Unos gritos lejanos, en círculos concéntricos, se sucedían en variables intensidades de sonido. Más tarde, los gritos se colorearon y en ese mismo instante supo que iba a despertar, desaparecieron los recuerdos oníricos y, al momento siguiente, se reanudó la continuidad, rota unas horas atrás, cuando sintió hundirse en el sueño. Se apoyó en un codo y cayó sobre la almohada. De nuevo, la vida. En alguna parte de la mesilla de noche debía de estar el paquete de cigarrillos. Y el mechero. La mano, tanteando sobre el cristal, retrotrajo los límites de la mesilla a unas dimensiones normales. La luz de la llama le resultaba insoportable: cerró los ojos doloridos. Las manos le temblaban y aspiró ansiosamente varias bocanadas. El cuerpo exige su veneno. Otra sería la trama de la vida, si al cuerpo le negásemos los venenos que exige. Las pequeñas causas y los grandes efectos. Así hablaban en el colegio, veintitrés años antes. Escribía en la pizarra y olía a mañana, a madera, al ácido úrico de los WC, a dedos manchados de tinta. En los bancos, reían. También ahora, veintitrés años después, las niñas reían, al otro extremo de la casa.
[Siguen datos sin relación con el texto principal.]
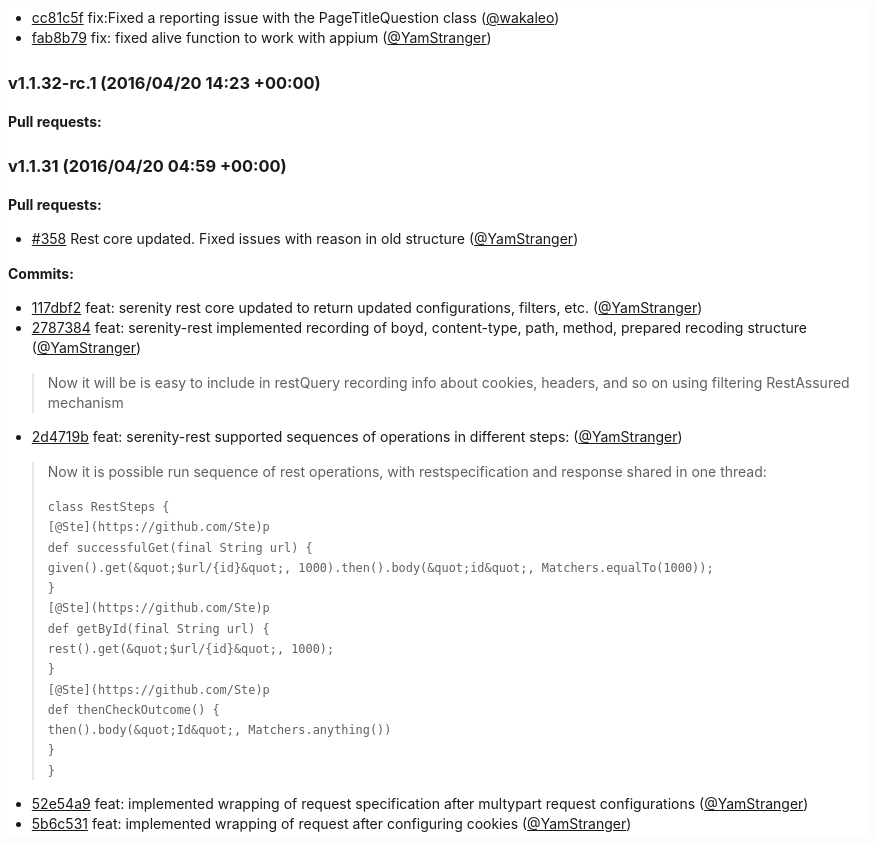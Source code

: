 - [cc81c5f](https://github.com/serenity-bdd/serenity-core/commit/cc81c5f3ee8e6dea0c8becc8a7c65a88db4ced2b) fix:Fixed a reporting issue with the PageTitleQuestion class ([@wakaleo](https://github.com/wakaleo))
- [fab8b79](https://github.com/serenity-bdd/serenity-core/commit/fab8b79b8a850f3c908174306f0eedd485fd18a0) fix: fixed alive function to work with appium ([@YamStranger](https://github.com/YamStranger))
 
### v1.1.32-rc.1 (2016/04/20 14:23 +00:00)
 
**Pull requests:**
 
 
### v1.1.31 (2016/04/20 04:59 +00:00)
 
**Pull requests:**
 
- [#358](https://github.com/serenity-bdd/serenity-core/pull/358) Rest core updated. Fixed issues with reason in old structure ([@YamStranger](https://github.com/YamStranger))
 
**Commits:**
 
- [117dbf2](https://github.com/serenity-bdd/serenity-core/commit/117dbf23d51a4e6316fa6d203ea0e7d7857bcb37) feat: serenity rest core updated to return updated configurations, filters, etc. ([@YamStranger](https://github.com/YamStranger))
- [2787384](https://github.com/serenity-bdd/serenity-core/commit/2787384de5c0e4dd71b767817a30ff9257fbbe7a) feat: serenity-rest implemented recording of boyd, content-type, path, method, prepared recoding structure ([@YamStranger](https://github.com/YamStranger))
 
 > Now it will be is easy to include in restQuery recording info about cookies, headers, and so on using filtering RestAssured mechanism
- [2d4719b](https://github.com/serenity-bdd/serenity-core/commit/2d4719b5c0ab7cf48437c144274be062b0419446) feat: serenity-rest supported sequences of operations in different steps: ([@YamStranger](https://github.com/YamStranger))
 
 > Now it is possible run sequence of rest operations, with restspecification and response shared in one thread:
 > ```
 > class RestSteps {
 > [@Ste](https://github.com/Ste)p
 > def successfulGet(final String url) {
 > given().get(&quot;$url/{id}&quot;, 1000).then().body(&quot;id&quot;, Matchers.equalTo(1000));
 > }
 > [@Ste](https://github.com/Ste)p
 > def getById(final String url) {
 > rest().get(&quot;$url/{id}&quot;, 1000);
 > }
 > [@Ste](https://github.com/Ste)p
 > def thenCheckOutcome() {
 > then().body(&quot;Id&quot;, Matchers.anything())
 > }
 > }
 > ```
- [52e54a9](https://github.com/serenity-bdd/serenity-core/commit/52e54a9c668627a21905685c8a04e34f9fcdc809) feat: implemented wrapping of request specification after multypart request configurations ([@YamStranger](https://github.com/YamStranger))
- [5b6c531](https://github.com/serenity-bdd/serenity-core/commit/5b6c531b8551b464772a205b8d2cae9bb4f345f5) feat: implemented wrapping of request after configuring cookies ([@YamStranger](https://github.com/YamStranger))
—Estoy dormida —murmuró con los labios aplastados contra la almohada.
Antes de acabar el cigarrillo, Isabel se sentó en la cama, con las rodillas abrazadas.
Abrió la ventana. Un cielo estrellado, negro, lucía por encima de la línea de los tejados. Envuelta en la bata, fue al cuarto de baño. La voz de Eloísa sermoneaba a las niñas. Procuró no hacer ruido para que la supusiesen acostada aún. Eran las ocho y media, cuando se encontró frente al espejo, a falta de maquillarse los labios únicamente.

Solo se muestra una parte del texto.